#### [What is being asked]
Look through the data below and report how many lines include "that". Only the number should be given.

Stored data entries:
------

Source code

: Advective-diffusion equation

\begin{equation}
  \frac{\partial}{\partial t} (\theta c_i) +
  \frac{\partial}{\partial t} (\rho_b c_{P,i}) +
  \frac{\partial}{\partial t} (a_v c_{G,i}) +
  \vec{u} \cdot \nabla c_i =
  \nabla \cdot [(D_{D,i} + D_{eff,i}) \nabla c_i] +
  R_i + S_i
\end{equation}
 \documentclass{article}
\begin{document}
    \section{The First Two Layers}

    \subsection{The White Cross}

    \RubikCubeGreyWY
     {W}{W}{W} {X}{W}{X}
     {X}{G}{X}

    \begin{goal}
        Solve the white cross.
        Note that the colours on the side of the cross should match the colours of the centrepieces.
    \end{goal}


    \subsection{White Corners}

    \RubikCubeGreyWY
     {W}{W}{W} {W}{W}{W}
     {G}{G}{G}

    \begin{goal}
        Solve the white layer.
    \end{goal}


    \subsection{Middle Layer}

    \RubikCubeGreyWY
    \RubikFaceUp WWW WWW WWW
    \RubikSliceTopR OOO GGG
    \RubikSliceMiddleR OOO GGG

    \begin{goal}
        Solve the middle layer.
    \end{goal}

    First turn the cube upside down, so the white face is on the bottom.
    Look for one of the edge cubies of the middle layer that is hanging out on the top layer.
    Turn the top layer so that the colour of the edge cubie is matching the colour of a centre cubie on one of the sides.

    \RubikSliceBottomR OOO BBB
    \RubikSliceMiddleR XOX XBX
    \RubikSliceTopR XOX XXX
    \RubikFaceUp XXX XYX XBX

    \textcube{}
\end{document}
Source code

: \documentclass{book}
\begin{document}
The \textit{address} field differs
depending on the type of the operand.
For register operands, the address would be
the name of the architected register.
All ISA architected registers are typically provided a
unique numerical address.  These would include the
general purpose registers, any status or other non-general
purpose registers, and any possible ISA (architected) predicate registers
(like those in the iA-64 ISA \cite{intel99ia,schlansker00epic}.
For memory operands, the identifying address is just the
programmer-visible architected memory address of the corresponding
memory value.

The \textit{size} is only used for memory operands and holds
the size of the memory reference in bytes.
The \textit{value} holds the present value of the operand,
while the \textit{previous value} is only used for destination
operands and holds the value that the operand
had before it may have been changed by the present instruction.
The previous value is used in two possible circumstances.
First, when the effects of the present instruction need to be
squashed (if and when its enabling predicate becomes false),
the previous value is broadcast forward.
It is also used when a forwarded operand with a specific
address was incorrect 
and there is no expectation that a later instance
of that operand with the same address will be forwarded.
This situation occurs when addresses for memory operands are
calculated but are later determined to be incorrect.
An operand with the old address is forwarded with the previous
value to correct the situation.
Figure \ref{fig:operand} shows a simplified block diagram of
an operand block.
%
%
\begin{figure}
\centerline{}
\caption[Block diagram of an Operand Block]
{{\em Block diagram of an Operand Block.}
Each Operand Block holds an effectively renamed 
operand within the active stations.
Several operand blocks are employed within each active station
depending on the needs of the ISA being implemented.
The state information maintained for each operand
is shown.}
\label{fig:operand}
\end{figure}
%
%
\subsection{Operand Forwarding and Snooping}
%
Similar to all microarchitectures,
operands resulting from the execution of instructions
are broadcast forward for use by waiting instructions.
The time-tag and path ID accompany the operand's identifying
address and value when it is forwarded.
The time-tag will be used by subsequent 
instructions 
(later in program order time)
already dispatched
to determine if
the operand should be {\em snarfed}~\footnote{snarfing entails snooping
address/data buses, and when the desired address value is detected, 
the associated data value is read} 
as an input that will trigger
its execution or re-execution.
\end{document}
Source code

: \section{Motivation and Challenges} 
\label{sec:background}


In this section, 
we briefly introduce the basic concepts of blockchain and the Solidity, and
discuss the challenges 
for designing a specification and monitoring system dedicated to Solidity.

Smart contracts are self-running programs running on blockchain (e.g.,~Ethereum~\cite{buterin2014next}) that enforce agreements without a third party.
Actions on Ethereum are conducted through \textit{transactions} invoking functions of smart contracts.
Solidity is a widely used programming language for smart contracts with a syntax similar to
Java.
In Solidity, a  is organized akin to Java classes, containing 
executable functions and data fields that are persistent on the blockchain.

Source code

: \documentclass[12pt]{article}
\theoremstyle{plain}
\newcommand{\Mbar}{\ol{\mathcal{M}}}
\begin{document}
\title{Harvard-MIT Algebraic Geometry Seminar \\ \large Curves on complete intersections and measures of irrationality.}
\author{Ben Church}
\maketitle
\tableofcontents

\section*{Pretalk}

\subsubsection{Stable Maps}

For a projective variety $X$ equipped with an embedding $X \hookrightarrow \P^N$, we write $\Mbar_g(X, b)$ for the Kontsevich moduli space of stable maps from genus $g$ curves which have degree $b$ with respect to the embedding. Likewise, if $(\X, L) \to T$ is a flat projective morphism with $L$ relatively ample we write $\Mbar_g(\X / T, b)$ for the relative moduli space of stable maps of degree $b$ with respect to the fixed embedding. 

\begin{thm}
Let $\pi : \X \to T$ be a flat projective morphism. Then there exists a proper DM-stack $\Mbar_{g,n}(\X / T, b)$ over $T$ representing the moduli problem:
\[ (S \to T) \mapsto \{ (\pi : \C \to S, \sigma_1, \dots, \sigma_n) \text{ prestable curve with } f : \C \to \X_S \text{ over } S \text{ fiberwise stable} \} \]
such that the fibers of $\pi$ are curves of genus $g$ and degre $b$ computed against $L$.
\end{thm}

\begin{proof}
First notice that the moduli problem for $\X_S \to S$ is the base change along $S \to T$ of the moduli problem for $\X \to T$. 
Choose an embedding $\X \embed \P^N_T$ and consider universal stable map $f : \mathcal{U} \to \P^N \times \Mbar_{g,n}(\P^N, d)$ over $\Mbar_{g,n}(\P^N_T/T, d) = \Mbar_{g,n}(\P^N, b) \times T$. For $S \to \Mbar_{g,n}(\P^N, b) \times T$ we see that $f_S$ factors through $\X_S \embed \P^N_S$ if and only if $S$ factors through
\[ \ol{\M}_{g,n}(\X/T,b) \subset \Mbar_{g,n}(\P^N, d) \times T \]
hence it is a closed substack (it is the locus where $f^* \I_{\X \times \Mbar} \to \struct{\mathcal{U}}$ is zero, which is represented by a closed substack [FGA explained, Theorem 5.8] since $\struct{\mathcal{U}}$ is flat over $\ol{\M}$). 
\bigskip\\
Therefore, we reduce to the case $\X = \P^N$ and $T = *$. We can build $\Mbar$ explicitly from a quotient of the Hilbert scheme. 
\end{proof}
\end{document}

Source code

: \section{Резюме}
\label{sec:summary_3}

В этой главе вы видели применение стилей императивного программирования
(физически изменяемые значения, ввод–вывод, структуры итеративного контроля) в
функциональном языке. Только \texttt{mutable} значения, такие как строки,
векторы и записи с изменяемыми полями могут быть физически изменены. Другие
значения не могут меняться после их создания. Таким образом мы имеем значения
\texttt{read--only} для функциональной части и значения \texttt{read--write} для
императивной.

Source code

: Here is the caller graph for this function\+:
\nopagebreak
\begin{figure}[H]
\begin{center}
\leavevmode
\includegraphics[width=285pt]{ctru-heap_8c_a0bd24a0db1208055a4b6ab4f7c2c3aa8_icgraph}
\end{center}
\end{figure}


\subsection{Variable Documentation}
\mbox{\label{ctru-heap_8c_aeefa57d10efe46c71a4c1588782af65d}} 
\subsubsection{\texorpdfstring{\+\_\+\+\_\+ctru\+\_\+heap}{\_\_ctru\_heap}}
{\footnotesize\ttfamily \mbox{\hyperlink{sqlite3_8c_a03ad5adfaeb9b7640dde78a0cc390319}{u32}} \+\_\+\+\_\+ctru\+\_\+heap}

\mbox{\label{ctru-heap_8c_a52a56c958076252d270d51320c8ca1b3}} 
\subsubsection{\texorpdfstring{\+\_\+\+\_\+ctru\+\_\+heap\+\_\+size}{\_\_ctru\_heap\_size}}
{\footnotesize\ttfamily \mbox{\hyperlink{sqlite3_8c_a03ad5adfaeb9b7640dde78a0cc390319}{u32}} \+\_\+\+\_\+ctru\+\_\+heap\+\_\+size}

------

#### [Your response]
12